By 1694, the road from Chebacco Village (Essex), which was at that time part of the town of lpswich, had been completed and terminated on Biskie Head (Rust Island). Biskie Head was connected to the west shore by a causeway over the marsh, which is still in existence. In this same year, 1694, the town established a ferry linking the lpswich Road at Biskie Head with Trynall’s Cove; and Samuel Hodgkins was appointed by the town as ferryman. This ferry operated for over one hundred years as the exclusive franchise of the Hodgkins family. While the ferry shortened the distance with comparative safety, for most of the West Gloucester citizens it had one decided disadvantage in that it made them feel they were the victims of geographical discrimination.
To cross the river each person had to pay a toll of one penny for themself; or if they were one of the few wealthy enough to own a horse, they had to pay two pennies toll for the horse. This did not suit their frugal souls. The toll added to the church tax was no salve to their resentment since church attendance was compulsory according to Colonial law.
In 1710, the citizens petitioned the Town for relief of their inconveniences and asked to be separated from the First Parish with permission to build their own meetinghouse. A committee of five was appointed to investigate, but the petition was denied. They were, however, granted permission to engage a schoolmaster who could also serve as a preacher for the winter months. Samuel Tompson was engaged by the Town in 1712 for £12 to keep school for three months and to perform the work of a minister during that time. At the end of three years, a further agreement was to be made by which he was to have £40 for a year’s teaching and four month’s ministerial labor.
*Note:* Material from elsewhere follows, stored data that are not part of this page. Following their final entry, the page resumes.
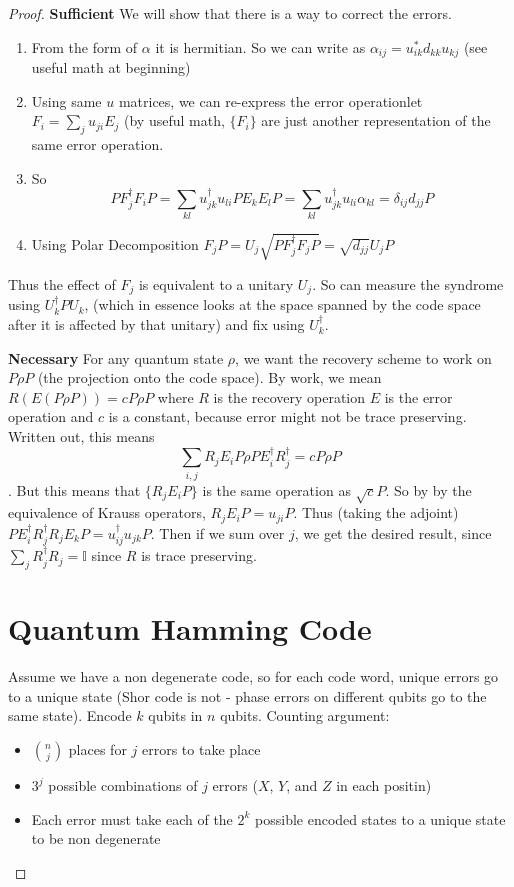 \documentclass[12pt]{article}
\begin{document}
\begin{proof}

{\bf{Sufficient}} We will show that there is a way to correct the errors. 
\begin{enumerate}
\item From the form of $\alpha$ it is hermitian. So we can write as $\alpha_{ij}=u_{ik}^*d_{kk}u_{kj}$ (see useful math at beginning)
\item Using same $u$ matrices, we can re-express the error operationlet $F_i=\sum_j u_{ji}E_j$ (by useful math, $\{F_i\}$ are just another representation of the same error operation.
\item So $$ PF_j^\dagger F_i P=\sum_{kl}u_{jk}^\dagger u_{li} PE_kE_lP=\sum_{kl}u_{jk}^\dagger u_{li}\alpha_{kl}=\delta_{ij} d_{jj} P$$
\item Using Polar Decomposition $F_jP=U_j\sqrt{PF_j^\dagger F_j P}=\sqrt{d_{jj}}U_jP$
\end{enumerate}
Thus the effect of $F_j$ is equivalent to a unitary $U_j$. So can measure the syndrome using $U_k^\dagger PU_k$,  (which in essence looks at the space spanned by the code space after it is affected by that unitary) and fix using $U_k^\dagger$.

{\bf{Necessary}}
For any quantum state $\rho$, we want the recovery scheme to work on $P\rho P$ (the projection onto the code space). By work, we mean $R(E(P\rho P))=cP\rho P$ where $R$ is the recovery operation $E$ is the error operation and $c$ is a constant, because error might not be trace preserving. Written out, this means
$$ \sum_{i,j}R_jE_iP\rho P E_i^\dagger R_j^\dagger=cP\rho P$$. 
But this means that $\{R_jE_iP\}$ is the same operation as $\sqrt{c}P$. So by by the equivalence of Krauss operators, $R_jE_iP=u_{ji}P$. Thus (taking the adjoint) $PE_i^\dagger R_j^\dagger R_jE_kP=u_{ij}^\dagger u_{jk} P$. Then if we sum over $j$, we get the desired result, since $\sum_j R_j^\dagger R_j=\mathbb{I}$ since $R$ is trace preserving.

\section{Quantum Hamming Code}

Assume we have a non degenerate code, so for each code word, unique errors go to a unique state (Shor code is not - phase errors on different qubits go to the same state). Encode $k$ qubits in $n$ qubits. Counting argument:
\begin{itemize}
\item $\binom{n}{j}$ places for $j$ errors to take place
\item $3^j$ possible combinations of $j$ errors ($X$, $Y$, and $Z$ in each positin)
\item Each error must take each of the $2^k$ possible encoded states to a unique state to be non degenerate
\end{itemize}


\end{proof}
\end{document}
In 1713, the people asked the Town for land on which to build a meetinghouse, and fifteen acres were granted. They built their meetinghouse on this grant which, at the time, was geographically in the center of the village on the old Ipswich road. Proof of the existence of this road in 1694 may be attested to by the fact that it was mentioned in Deacon Burnham’s will, written in Chebacco village that year. The meetinghouse was built on a plateau near where Bray Street crosses Tompson Street which was the name given to this part of the old roadf after the demise of the first pastor. On the sounding board over the pulpit, they carved the date “1713,” showing that they considered this date as the establishment of the church although the church was not dedicated until three years later in 1716. It operated for three years before a society was established.